Each line with the string "Paul" is to be copied from the records below.

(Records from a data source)
* * * * *
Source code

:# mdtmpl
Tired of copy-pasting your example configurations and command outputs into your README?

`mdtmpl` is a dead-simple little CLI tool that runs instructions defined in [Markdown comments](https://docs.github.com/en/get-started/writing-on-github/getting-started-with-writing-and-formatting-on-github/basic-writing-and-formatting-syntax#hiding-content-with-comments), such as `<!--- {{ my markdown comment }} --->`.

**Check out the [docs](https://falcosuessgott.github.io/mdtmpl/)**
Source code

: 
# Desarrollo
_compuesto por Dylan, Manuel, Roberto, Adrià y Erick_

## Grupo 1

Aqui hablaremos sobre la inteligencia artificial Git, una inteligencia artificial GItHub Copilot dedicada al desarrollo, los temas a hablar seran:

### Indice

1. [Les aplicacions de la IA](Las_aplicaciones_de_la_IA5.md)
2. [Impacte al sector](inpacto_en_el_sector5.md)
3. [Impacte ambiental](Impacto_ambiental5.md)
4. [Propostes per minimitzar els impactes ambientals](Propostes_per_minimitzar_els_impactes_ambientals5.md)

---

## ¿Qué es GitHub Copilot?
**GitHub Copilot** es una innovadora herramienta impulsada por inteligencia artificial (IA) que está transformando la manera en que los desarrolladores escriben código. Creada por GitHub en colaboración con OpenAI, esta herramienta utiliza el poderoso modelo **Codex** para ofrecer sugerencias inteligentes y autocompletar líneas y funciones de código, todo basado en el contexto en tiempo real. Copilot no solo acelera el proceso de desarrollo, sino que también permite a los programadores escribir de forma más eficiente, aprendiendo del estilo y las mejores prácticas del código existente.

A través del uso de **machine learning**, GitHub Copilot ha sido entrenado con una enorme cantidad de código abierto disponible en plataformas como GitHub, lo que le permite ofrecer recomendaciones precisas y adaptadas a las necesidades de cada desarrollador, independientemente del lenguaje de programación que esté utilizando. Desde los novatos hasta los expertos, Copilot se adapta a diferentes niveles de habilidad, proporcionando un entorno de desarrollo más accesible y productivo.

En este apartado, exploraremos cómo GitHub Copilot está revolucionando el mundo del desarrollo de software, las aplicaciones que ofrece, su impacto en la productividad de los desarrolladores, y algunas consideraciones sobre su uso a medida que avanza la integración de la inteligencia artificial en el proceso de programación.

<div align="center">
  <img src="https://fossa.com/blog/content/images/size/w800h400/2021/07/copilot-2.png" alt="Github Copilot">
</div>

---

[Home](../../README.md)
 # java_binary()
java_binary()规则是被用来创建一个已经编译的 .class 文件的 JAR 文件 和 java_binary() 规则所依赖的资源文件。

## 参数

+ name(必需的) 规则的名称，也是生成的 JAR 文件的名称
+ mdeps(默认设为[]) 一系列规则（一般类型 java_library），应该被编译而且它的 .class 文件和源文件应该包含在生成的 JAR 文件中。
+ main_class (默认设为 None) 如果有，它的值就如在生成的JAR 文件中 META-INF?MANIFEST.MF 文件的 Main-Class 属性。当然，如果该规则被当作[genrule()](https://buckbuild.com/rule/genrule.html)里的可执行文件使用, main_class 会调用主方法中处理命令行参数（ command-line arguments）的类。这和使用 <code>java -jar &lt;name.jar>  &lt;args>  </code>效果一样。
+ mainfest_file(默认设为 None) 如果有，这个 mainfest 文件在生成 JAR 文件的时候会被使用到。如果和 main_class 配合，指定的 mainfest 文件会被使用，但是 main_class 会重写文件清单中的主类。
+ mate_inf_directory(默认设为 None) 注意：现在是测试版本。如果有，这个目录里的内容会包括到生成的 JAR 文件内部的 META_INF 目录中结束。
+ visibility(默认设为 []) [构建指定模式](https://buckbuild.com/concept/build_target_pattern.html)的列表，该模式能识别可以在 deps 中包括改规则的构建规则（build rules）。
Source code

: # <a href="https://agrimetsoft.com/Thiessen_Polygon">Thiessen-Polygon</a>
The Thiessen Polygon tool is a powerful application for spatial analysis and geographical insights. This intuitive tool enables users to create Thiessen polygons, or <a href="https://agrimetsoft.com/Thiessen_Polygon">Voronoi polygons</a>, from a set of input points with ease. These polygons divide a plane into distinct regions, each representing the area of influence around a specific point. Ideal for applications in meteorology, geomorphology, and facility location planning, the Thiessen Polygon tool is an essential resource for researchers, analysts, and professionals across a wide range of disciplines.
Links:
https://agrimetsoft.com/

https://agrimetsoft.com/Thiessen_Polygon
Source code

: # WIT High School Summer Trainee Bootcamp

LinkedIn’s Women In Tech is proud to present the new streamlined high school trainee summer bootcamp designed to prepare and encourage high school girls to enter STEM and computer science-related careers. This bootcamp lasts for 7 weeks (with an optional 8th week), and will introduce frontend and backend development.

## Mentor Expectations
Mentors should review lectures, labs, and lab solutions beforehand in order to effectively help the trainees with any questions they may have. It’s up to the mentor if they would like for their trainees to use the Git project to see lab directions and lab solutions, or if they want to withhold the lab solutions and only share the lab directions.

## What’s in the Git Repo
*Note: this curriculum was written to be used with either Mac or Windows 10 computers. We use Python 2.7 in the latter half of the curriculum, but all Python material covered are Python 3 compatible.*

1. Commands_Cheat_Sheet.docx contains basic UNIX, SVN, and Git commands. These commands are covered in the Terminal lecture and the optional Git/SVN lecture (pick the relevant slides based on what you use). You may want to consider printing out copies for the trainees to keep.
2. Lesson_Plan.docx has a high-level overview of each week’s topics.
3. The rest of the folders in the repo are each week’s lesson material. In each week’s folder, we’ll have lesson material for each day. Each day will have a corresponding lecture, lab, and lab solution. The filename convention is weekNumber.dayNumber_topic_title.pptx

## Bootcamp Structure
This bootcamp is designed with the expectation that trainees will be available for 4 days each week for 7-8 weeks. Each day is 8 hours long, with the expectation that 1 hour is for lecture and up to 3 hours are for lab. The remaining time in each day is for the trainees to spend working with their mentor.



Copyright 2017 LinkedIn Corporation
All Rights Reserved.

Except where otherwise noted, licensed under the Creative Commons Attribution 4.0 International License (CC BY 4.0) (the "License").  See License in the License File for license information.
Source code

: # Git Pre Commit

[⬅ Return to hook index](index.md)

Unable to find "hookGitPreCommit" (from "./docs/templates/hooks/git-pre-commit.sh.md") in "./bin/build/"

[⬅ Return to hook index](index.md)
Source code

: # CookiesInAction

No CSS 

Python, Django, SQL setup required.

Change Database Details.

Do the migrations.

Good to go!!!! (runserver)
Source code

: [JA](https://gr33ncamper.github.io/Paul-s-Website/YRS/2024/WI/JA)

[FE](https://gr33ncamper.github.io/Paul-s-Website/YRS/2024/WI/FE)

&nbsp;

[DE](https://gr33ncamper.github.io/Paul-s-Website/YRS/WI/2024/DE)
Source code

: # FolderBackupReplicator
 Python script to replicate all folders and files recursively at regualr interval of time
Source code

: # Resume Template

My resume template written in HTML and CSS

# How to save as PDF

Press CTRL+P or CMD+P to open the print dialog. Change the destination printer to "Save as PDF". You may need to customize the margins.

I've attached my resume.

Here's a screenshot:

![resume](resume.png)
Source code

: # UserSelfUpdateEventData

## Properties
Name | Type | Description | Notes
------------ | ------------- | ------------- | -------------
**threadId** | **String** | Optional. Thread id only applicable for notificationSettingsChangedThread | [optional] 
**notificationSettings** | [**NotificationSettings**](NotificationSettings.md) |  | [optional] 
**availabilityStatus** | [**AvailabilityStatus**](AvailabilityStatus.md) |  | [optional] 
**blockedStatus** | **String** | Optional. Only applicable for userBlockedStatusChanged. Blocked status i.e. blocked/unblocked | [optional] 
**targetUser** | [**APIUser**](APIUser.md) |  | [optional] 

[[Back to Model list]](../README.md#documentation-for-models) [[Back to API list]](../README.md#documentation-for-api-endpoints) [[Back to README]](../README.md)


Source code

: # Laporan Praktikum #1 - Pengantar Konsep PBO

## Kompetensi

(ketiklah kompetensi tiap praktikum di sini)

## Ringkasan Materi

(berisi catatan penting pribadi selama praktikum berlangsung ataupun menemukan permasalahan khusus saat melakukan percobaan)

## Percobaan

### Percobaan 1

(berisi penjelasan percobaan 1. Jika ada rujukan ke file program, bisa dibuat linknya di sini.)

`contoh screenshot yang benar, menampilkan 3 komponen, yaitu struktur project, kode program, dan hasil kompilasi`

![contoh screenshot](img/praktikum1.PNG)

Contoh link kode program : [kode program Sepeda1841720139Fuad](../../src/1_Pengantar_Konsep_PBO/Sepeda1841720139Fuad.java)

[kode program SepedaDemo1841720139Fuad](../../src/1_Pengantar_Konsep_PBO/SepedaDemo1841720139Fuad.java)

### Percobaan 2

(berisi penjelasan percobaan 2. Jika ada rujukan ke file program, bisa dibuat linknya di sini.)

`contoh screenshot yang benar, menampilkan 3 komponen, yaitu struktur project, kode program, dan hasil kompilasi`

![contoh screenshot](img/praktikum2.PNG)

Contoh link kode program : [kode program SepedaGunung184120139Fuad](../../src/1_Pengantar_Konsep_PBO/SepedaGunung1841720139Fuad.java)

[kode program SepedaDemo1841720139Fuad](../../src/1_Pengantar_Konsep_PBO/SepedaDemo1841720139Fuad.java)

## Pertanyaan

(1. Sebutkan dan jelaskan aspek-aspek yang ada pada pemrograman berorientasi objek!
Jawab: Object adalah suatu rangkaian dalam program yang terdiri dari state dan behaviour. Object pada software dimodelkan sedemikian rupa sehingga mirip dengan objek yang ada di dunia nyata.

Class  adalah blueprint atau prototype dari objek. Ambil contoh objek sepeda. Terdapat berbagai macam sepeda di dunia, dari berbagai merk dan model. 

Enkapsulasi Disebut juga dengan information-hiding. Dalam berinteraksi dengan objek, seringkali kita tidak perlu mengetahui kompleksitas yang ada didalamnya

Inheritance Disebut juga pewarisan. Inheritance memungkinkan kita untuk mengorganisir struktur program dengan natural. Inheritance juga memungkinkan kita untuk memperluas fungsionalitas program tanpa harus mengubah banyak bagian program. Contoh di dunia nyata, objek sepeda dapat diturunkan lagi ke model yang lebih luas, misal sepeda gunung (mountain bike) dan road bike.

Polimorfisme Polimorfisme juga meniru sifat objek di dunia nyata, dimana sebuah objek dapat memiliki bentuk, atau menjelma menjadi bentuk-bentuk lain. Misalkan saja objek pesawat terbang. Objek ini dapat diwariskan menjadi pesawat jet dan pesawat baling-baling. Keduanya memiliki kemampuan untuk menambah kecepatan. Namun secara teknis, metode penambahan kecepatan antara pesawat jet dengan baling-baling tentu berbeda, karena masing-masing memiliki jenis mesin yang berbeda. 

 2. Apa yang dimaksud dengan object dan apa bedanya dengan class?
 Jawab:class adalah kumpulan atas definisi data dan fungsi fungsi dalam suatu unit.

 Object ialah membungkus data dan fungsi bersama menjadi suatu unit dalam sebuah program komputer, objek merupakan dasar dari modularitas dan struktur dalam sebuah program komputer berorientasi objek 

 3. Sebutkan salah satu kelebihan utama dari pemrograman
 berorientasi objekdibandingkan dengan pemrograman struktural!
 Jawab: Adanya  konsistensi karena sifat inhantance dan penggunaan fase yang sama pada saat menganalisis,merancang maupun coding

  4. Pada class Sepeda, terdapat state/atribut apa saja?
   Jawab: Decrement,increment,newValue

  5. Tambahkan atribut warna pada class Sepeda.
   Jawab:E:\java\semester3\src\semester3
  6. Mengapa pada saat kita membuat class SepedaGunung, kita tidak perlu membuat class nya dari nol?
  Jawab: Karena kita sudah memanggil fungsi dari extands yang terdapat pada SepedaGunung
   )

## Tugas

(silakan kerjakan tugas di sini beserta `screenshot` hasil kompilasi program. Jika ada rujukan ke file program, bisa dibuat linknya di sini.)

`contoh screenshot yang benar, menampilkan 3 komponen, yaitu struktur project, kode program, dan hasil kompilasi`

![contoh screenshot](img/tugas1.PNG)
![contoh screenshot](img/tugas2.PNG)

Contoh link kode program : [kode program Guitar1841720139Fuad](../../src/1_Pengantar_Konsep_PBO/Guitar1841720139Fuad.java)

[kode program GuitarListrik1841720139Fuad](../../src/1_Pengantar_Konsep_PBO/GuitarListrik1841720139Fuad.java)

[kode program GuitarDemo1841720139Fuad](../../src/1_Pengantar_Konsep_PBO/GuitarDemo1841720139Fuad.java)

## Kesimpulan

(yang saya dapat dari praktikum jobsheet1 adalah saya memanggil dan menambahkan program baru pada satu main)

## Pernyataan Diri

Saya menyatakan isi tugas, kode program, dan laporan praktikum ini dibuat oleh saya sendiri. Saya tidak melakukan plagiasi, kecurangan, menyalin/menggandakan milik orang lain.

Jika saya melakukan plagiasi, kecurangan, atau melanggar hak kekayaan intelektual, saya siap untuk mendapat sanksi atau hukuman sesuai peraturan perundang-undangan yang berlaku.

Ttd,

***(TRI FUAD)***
* * * * *
#### TASK SOLUTION
: [JA](https://gr33ncamper.github.io/Paul-s-Website/YRS/2024/WI/JA)
[FE](https://gr33ncamper.github.io/Paul-s-Website/YRS/2024/WI/FE)
[DE](https://gr33ncamper.github.io/Paul-s-Website/YRS/WI/2024/DE)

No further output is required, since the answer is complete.